There's a step on the stairs behind him, and then: a presence Luke has felt more than once over the years, in brief flickers and flashes that blaze up and die down quickly like a lantern-light being hidden in a dark night, but never before in full.

Not since Endor.

He can't turn round.

If he turns round, it's over.

"Very impressive," Father says, gentle mockery, but of himself not Luke.

"Full of surprises," Luke says, swallowing hard.

Father laughs, and the sound makes something coiled tight in Luke's chest unwind: the first time in his life that he hears his father's laugh. "Not really. I knew you could do it."

Luke bites down on his bottom lip. "Do what?"

He thinks Father shrugs. "This."

"You're being cryptic."

"Am I?"

"Cryin' out loud," Luke says, exasperated. "You know what? I think you enjoy this. Hanging around pulling the mystic dead Jedi card – it reminds me disturbingly of Obi-Wan."
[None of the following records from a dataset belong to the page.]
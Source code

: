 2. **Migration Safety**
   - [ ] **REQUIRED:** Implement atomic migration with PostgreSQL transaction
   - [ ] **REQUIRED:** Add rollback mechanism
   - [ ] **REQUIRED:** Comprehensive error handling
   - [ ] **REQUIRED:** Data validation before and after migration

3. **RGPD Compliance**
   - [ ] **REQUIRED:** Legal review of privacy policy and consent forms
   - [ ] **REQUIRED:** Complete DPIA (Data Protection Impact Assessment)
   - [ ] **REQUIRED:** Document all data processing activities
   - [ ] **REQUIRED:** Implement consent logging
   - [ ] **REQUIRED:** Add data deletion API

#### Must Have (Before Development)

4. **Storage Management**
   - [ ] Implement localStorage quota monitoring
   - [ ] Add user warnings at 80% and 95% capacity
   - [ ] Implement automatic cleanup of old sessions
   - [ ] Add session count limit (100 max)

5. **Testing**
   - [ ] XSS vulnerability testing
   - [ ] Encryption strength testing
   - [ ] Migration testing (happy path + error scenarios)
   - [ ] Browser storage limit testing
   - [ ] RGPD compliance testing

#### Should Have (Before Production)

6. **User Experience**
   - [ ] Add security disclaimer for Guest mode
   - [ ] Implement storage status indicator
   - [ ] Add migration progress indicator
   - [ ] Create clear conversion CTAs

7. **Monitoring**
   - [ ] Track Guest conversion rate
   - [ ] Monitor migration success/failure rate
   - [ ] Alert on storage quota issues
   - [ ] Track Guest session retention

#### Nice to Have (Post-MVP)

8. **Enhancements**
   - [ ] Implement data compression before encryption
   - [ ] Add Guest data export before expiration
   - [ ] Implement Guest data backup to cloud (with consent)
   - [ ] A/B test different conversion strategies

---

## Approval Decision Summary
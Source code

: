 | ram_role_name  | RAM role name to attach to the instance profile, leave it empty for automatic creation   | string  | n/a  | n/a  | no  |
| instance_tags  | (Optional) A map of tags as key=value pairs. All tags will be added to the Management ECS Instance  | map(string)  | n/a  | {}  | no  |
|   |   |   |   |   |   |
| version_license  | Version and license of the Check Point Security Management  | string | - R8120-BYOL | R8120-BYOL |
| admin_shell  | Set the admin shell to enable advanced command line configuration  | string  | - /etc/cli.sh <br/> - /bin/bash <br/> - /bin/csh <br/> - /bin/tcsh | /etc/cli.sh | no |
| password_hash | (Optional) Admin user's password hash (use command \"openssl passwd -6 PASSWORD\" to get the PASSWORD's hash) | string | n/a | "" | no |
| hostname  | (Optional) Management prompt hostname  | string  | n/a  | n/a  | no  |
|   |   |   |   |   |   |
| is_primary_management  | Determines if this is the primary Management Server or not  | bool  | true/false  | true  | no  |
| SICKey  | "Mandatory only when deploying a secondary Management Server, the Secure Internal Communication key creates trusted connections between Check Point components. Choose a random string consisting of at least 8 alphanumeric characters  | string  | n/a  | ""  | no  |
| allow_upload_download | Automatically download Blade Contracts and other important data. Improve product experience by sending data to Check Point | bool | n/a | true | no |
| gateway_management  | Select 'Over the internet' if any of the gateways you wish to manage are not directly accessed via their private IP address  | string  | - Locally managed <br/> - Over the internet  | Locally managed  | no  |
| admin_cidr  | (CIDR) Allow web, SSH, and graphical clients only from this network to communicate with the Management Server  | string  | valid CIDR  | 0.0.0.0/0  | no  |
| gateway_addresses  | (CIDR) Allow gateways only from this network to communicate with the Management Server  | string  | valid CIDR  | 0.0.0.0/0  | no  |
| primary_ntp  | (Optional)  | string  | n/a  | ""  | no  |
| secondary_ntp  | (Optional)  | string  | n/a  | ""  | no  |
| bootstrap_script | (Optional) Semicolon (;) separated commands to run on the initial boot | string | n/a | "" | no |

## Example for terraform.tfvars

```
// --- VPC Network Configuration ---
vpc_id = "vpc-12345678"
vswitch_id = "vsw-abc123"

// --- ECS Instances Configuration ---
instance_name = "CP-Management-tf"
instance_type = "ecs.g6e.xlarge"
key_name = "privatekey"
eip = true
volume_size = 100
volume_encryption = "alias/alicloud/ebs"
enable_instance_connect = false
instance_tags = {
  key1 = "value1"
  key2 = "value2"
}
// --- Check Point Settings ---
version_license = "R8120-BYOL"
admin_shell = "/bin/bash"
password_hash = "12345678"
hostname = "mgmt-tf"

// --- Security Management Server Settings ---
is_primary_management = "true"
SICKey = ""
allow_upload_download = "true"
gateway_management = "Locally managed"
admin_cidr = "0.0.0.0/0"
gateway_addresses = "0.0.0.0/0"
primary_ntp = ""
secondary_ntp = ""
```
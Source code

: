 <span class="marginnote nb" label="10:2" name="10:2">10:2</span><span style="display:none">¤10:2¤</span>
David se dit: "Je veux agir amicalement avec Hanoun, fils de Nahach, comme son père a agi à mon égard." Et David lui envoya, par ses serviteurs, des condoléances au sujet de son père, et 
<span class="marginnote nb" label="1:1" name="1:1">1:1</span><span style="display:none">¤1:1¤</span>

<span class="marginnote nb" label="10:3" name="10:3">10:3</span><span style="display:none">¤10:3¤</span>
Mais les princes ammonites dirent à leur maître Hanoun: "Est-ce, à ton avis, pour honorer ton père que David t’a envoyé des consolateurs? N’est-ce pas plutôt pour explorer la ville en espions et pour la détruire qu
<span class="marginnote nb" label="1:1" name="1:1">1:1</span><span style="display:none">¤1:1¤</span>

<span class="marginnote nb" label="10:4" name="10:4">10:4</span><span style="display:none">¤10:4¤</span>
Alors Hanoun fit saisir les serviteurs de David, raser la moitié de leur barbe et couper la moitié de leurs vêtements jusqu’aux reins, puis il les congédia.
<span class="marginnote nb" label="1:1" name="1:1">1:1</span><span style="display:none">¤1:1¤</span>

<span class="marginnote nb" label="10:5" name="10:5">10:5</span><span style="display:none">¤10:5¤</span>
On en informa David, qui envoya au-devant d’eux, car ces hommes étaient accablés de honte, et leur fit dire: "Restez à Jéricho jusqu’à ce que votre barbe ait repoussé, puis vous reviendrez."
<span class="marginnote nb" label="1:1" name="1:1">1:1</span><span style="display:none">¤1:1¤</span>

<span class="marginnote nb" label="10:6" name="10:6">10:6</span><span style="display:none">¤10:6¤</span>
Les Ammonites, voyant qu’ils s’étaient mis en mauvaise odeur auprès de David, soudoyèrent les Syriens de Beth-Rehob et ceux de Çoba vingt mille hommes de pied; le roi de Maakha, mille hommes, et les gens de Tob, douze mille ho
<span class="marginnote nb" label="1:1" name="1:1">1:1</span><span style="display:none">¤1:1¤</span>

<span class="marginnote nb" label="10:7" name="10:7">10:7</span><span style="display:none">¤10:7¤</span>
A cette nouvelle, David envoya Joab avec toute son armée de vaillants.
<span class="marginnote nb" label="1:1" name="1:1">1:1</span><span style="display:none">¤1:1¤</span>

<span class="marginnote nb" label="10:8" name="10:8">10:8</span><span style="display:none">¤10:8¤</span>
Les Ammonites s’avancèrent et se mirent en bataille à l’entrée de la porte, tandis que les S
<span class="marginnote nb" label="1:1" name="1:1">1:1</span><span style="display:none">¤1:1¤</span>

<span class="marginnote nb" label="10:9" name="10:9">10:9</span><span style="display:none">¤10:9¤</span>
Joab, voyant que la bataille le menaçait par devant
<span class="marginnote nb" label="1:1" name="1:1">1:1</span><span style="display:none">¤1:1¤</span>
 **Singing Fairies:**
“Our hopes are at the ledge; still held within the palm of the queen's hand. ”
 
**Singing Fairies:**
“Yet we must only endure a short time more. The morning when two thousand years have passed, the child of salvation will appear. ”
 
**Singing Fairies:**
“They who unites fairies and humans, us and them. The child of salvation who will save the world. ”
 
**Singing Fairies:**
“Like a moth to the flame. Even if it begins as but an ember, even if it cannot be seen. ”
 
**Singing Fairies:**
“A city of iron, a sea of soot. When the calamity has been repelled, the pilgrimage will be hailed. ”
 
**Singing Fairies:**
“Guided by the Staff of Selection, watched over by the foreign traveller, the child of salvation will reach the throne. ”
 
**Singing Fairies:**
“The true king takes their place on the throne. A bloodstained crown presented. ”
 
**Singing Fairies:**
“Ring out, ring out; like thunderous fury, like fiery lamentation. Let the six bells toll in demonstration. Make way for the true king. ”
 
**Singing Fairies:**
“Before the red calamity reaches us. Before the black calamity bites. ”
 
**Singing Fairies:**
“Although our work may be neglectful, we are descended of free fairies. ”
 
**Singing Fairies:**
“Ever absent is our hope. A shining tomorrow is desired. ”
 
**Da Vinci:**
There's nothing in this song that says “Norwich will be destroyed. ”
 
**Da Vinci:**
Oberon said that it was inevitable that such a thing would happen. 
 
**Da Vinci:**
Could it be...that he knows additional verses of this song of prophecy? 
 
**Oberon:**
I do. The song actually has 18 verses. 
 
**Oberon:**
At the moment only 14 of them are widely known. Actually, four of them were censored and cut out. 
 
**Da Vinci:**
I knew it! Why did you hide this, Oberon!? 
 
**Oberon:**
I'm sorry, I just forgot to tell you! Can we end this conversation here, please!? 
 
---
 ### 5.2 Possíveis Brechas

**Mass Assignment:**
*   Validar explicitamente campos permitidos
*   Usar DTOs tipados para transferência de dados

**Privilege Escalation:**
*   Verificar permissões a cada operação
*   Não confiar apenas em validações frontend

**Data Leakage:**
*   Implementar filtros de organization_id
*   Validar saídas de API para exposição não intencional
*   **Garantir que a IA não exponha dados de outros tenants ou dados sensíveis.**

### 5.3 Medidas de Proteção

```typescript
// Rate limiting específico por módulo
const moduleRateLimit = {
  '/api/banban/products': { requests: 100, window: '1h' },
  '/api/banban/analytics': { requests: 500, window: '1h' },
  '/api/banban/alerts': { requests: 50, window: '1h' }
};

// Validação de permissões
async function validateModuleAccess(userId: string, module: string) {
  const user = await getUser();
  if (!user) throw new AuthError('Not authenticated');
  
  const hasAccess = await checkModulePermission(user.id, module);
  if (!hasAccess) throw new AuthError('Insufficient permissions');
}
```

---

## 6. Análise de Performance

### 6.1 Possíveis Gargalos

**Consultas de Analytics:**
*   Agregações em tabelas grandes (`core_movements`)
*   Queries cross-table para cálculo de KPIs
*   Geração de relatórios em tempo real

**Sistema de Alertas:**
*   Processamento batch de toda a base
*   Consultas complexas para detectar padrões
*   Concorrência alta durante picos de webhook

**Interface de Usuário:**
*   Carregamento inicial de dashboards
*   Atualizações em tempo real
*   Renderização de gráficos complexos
"Oh, now, that _was_ a low blow."

"Father!"

"Luke," Father says, wealth of satisfaction in the way he says his son's name, infinite pride in his Force presence, and Luke knows he and Leia are the cause of it.

He tries a different tactic. "I suppose you're here to keep an eye on the proceedings? Wouldn't want your grand plan going wrong."

Sigh. "I take it my namesake has been expounding on his crazy theories."

"I eavesdropped," Luke admits, and feels a satisfaction of his own when the confession makes Father laugh a second time.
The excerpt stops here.